Lowood Estate purchase decision remains 'robust'
A council has defended a masterplan promising hundreds of jobs - despite a report questioning its viability.
The local authority in the Scottish Borders bought the Lowood Estate near Tweedbank as part of the project in a multi-million pound deal last year.
However, a report has raised "serious doubts as to the deliverability and viability" of the overall masterplan.
But the council said it was satisfied the "vital site" was capable of delivering a major employment boost.
A report into the economic viability of the Tweedbank project - which would see residential and business development - was commissioned by Middlemede Properties, the owners of fishing rights in the area.
'Number of concerns'
The resultant study said the scheme was commercially non-viable, represented over-development of the site and could ultimately create environmental and pollution threats for the River Tweed corridor.
The report was handed to the council in March last year before councillors voted to finalise the deal and purchase the Lowood Estate.
Stuart Bell, who heads the SNP-led opposition group on the council, said he had only seen the study last week and it raised a "number of concerns".
"I was unaware of this report and its conclusions when the decision was taken by Scottish Borders Council to purchase the Lowood Estate," he said.

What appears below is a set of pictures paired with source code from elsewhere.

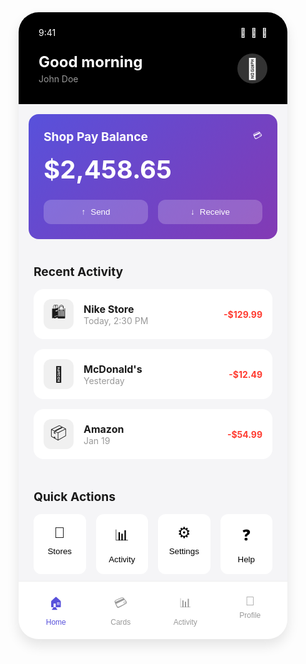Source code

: <div class="shop-container">
  <div class="shop-header">
    <div class="app-bar">
      <div class="status-icons">
        <span class="time">9:41</span>
        <div class="icons">
          <span class="signal">📶</span>
          <span class="wifi">📡</span>
          <span class="battery">🔋</span>
        </div>
      </div>
    </div>
    <div class="profile-section">
      <div class="greeting">
        <h1>Good morning</h1>
        <p class="username">John Doe</p>
      </div>
      <div class="profile-icon">👤</div>
    </div>
  </div>

  <div class="balance-card">
    <div class="card-content">
      <div class="balance-header">
        <h2>Shop Pay Balance</h2>
        <span class="shop-icon">💳</span>
      </div>
      <div class="balance-amount">$2,458.65</div>
      <div class="card-actions">
        <button class="action-button">
          <span class="icon">↑</span>
          Send
        </button>
        <button class="action-button">
          <span class="icon">↓</span>
          Receive
        </button>
      </div>
    </div>
  </div>

  <div class="recent-activity">
    <h2>Recent Activity</h2>
    <div class="transactions">
      <div class="transaction-item">
        <div class="merchant-info">
          <div class="merchant-icon">🛍️</div>
          <div class="merchant-details">
            <h3>Nike Store</h3>
            <span class="date">Today, 2:30 PM</span>
          </div>
        </div>
        <div class="amount debit">-$129.99</div>
      </div>
      <div class="transaction-item">
        <div class="merchant-info">
          <div class="merchant-icon">🍔</div>
          <div class="merchant-details">
            <h3>McDonald's</h3>
            <span class="date">Yesterday</span>
          </div>
        </div>
        <div class="amount debit">-$12.49</div>
      </div>
      <div class="transaction-item">
        <div class="merchant-info">
          <div class="merchant-icon">📦</div>
          <div class="merchant-details">
            <h3>Amazon</h3>
            <span class="date">Jan 19</span>
          </div>
        </div>
        <div class="amount debit">-$54.99</div>
      </div>
    </div>
  </div>

  <div class="quick-actions">
    <h2>Quick Actions</h2>
    <div class="actions-grid">
      <button class="quick-action">
        <span class="action-icon">🏪</span>
        <span>Stores</span>
      </button>
      <button class="quick-action">
        <span class="action-icon">📊</span>
        <span>Activity</span>
      </button>
      <button class="quick-action">
        <span class="action-icon">⚙️</span>
        <span>Settings</span>
      </button>
      <button class="quick-action">
        <span class="action-icon">❓</span>
        <span>Help</span>
      </button>
    </div>
  </div>

  <nav class="bottom-nav">
    <button class="nav-item active">
      <span class="nav-icon">🏠</span>
      <span>Home</span>
    </button>
    <button class="nav-item">
      <span class="nav-icon">💳</span>
      <span>Cards</span>
    </button>
    <button class="nav-item">
      <span class="nav-icon">📊</span>
      <span>Activity</span>
    </button>
    <button class="nav-item">
      <span class="nav-icon">👤</span>
      <span>Profile</span>
    </button>
  </nav>
</div>

<style>
.shop-container {
  max-width: 430px;
  margin: 2rem auto;
  background: #f5f5f7;
  border-radius: 2rem;
  overflow: hidden;
  font-family: -apple-system, BlinkMacSystemFont, sans-serif;
  box-shadow: 0 10px 20px rgba(0, 0, 0, 0.1);
  position: relative;
  padding-bottom: 5rem;
}

.shop-header {
  background: #000;
  color: white;
  padding: 1rem;
}

.app-bar {
  display: flex;
  justify-content: space-between;
  padding: 0.5rem 1rem;
  color: white;
}

.status-icons {
  width: 100%;
  display: flex;
  justify-content: space-between;
}

.icons {
  display: flex;
  gap: 0.5rem;
}

.profile-section {
  display: flex;
  justify-content: space-between;
  align-items: center;
  padding: 1rem;
}

.greeting h1 {
  font-size: 1.5rem;
  margin: 0;
}

.username {
  color: #999;
  margin: 0.25rem 0 0 0;
}

.profile-icon {
  font-size: 2rem;
  background: #333;
  width: 3rem;
  height: 3rem;
  border-radius: 50%;
  display: flex;
  align-items: center;
  justify-content: center;
}

.balance-card {
  margin: 1rem;
  background: linear-gradient(135deg, #5851DB, #833AB4);
  border-radius: 1rem;
  color: white;
  padding: 1.5rem;
}

.balance-header {
  display: flex;
  justify-content: space-between;
  align-items: center;
}

.balance-header h2 {
  margin: 0;
  font-size: 1.2rem;
}

.balance-amount {
  font-size: 2.5rem;
  font-weight: bold;
  margin: 1rem 0;
}

.card-actions {
  display: flex;
  gap: 1rem;
  margin-top: 1.5rem;
}

.action-button {
  flex: 1;
  background: rgba(255, 255, 255, 0.2);
  border: none;
  padding: 0.75rem;
  border-radius: 0.75rem;
  color: white;
  display: flex;
  align-items: center;
  justify-content: center;
  gap: 0.5rem;
  cursor: pointer;
  transition: background 0.3s ease;
}

.action-button:hover {
  background: rgba(255, 255, 255, 0.3);
}

.recent-activity {
  padding: 1.5rem;
}

.recent-activity h2 {
  font-size: 1.2rem;
  margin: 0 0 1rem 0;
}

.transactions {
  display: grid;
  gap: 1rem;
}

.transaction-item {
  display: flex;
  justify-content: space-between;
  align-items: center;
  padding: 1rem;
  background: white;
  border-radius: 1rem;
}

.merchant-info {
  display: flex;
  align-items: center;
  gap: 1rem;
}

.merchant-icon {
  width: 3rem;
  height: 3rem;
  background: #f0f0f0;
  border-radius: 0.75rem;
  display: flex;
  align-items: center;
  justify-content: center;
  font-size: 1.5rem;
}

.merchant-details h3 {
  margin: 0;
  font-size: 1rem;
}

.date {
  color: #999;
  font-size: 0.875rem;
}

.amount {
  font-weight: bold;
}

.amount.debit {
  color: #ff3b30;
}

.amount.credit {
  color: #34c759;
}

.quick-actions {
  padding: 1.5rem;
}

.quick-actions h2 {
  font-size: 1.2rem;
  margin: 0 0 1rem 0;
}

.actions-grid {
  display: grid;
  grid-template-columns: repeat(4, 1fr);
  gap: 1rem;
}

.quick-action {
  display: flex;
  flex-direction: column;
  align-items: center;
  gap: 0.5rem;
  background: white;
  border: none;
  padding: 1rem;
  border-radius: 0.75rem;
  cursor: pointer;
  transition: transform 0.2s ease;
}

.quick-action:hover {
  transform: translateY(-2px);
}

.action-icon {
  font-size: 1.5rem;
}

.bottom-nav {
  position: absolute;
  bottom: 0;
  left: 0;
  right: 0;
  background: white;
  display: grid;
  grid-template-columns: repeat(4, 1fr);
  padding: 0.75rem;
  gap: 0.5rem;
  border-top: 1px solid #eee;
}

.nav-item {
  display: flex;
  flex-direction: column;
  align-items: center;
  gap: 0.25rem;
  background: none;
  border: none;
  color: #999;
  cursor: pointer;
  padding: 0.5rem;
  font-size: 0.75rem;
}

.nav-item.active {
  color: #5851DB;
}

.nav-icon {
  font-size: 1.25rem;
}
</style>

"I think that many other Borders councillors were similarly in ignorance of it which is worrying given the significance of its conclusions, that the Lowood proposal is over-development and not commercially viable."
He said he had written to council officers to clarify why the report had not been brought immediately to the attention of councillors.
A council spokesman said the report had been submitted after a public consultation period had ended and there had previously been no opportunity for it to be presented to councillors.
However, he said a report put before them had contained "detailed analysis" which went "significantly beyond the scope" of the study.
He said the council remained satisfied the decision making process for the estate purchase was "robust" and included a "comprehensive review" of all the issues raised in the report.
"We believe this vital site is capable of delivering an estimated 352 jobs, as part of a wider masterplan for Tweedbank which could create over 670 jobs for the Scottish Borders," he added.